ECLI:NL:RVS:2014:4733
Raad van State
- Voorlopige voorziening
- Rechtspraak.nl
Voorlopige voorziening in asielzaak met betrekking tot de afwijzing van een verblijfsvergunning
In deze zaak heeft de voorzieningenrechter van de Afdeling bestuursrechtspraak van de Raad van State op 12 december 2014 uitspraak gedaan over een verzoek om een voorlopige voorziening. De zaak betreft een vreemdeling die op 29 september 2014 een aanvraag voor een verblijfsvergunning asiel voor bepaalde tijd had ingediend, welke door de staatssecretaris van Veiligheid en Justitie was afgewezen. De vreemdeling heeft hiertegen beroep aangetekend bij de rechtbank Den Haag, die op 6 november 2014 het beroep ongegrond verklaarde.
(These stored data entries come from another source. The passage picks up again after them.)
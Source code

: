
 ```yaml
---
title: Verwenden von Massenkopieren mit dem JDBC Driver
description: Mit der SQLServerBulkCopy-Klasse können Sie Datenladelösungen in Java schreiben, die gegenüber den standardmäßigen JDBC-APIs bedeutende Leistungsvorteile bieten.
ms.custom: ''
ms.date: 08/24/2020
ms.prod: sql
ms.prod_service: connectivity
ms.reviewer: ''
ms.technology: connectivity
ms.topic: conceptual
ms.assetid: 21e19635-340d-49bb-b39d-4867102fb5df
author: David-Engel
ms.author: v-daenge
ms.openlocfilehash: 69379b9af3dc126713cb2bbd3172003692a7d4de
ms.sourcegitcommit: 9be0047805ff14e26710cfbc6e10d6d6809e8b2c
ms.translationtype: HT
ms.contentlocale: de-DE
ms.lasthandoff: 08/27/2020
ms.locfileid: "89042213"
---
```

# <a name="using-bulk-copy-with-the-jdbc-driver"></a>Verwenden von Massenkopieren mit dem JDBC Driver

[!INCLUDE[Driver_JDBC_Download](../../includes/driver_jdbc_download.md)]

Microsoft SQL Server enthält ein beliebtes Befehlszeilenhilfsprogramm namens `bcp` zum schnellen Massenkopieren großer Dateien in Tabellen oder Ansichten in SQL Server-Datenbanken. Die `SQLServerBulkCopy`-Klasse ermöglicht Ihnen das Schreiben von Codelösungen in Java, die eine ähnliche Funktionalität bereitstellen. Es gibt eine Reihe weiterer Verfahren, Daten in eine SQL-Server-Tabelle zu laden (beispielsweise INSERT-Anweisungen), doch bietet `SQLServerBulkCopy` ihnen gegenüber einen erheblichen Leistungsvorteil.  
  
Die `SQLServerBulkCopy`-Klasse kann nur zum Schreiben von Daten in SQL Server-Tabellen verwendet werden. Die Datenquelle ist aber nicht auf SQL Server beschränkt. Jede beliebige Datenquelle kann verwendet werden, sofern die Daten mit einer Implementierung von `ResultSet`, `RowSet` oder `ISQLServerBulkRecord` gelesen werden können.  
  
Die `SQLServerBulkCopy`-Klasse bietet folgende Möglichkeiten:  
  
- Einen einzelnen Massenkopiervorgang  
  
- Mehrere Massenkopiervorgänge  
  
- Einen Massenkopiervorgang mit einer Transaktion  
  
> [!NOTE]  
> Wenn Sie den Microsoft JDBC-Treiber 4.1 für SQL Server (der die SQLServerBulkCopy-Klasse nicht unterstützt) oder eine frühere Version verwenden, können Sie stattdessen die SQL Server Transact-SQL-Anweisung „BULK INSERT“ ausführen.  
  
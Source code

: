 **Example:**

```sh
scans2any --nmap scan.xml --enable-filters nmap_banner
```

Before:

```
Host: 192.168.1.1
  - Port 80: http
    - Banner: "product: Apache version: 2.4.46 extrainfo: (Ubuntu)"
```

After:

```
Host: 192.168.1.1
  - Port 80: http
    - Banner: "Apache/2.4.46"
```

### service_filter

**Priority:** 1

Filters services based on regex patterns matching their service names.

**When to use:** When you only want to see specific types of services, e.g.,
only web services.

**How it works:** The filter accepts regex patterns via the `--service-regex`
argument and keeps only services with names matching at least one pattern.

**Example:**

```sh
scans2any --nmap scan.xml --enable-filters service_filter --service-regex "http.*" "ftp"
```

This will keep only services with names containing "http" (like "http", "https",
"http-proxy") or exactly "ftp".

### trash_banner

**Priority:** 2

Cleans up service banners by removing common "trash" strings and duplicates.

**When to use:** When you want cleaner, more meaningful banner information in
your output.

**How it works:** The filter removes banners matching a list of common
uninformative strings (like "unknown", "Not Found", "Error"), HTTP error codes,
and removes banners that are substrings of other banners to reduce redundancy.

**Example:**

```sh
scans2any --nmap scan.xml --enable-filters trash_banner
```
Hierop heeft de vreemdeling hoger beroep ingesteld en verzocht om een voorlopige voorziening om te voorkomen dat hij zou worden overgedragen gedurende de behandeling van het hoger beroep.
De voorzieningenrechter heeft overwogen dat de vreemdeling heeft betoogd dat de staatssecretaris het gelijkheidsbeginsel heeft geschonden. Gezien de aankondiging dat de vreemdeling op korte termijn zou worden overgedragen, heeft de voorzieningenrechter besloten dat de vreemdeling niet mag worden overgedragen totdat partijen zich ter zitting over het verzoek hebben uitgelaten en er uitspraak is gedaan. De beslissing over de proceskostenveroordeling is gereserveerd voor de uitspraak na de zitting.
De uitspraak benadrukt het belang van het treffen van een voorlopige voorziening in asielzaken, vooral wanneer er risico's zijn voor de vreemdeling tijdens de procedure. De voorzieningenrechter heeft de belangen van de vreemdeling afgewogen tegen de belangen van de staatssecretaris en heeft besloten dat de vreemdeling voorlopig niet mag worden overgedragen.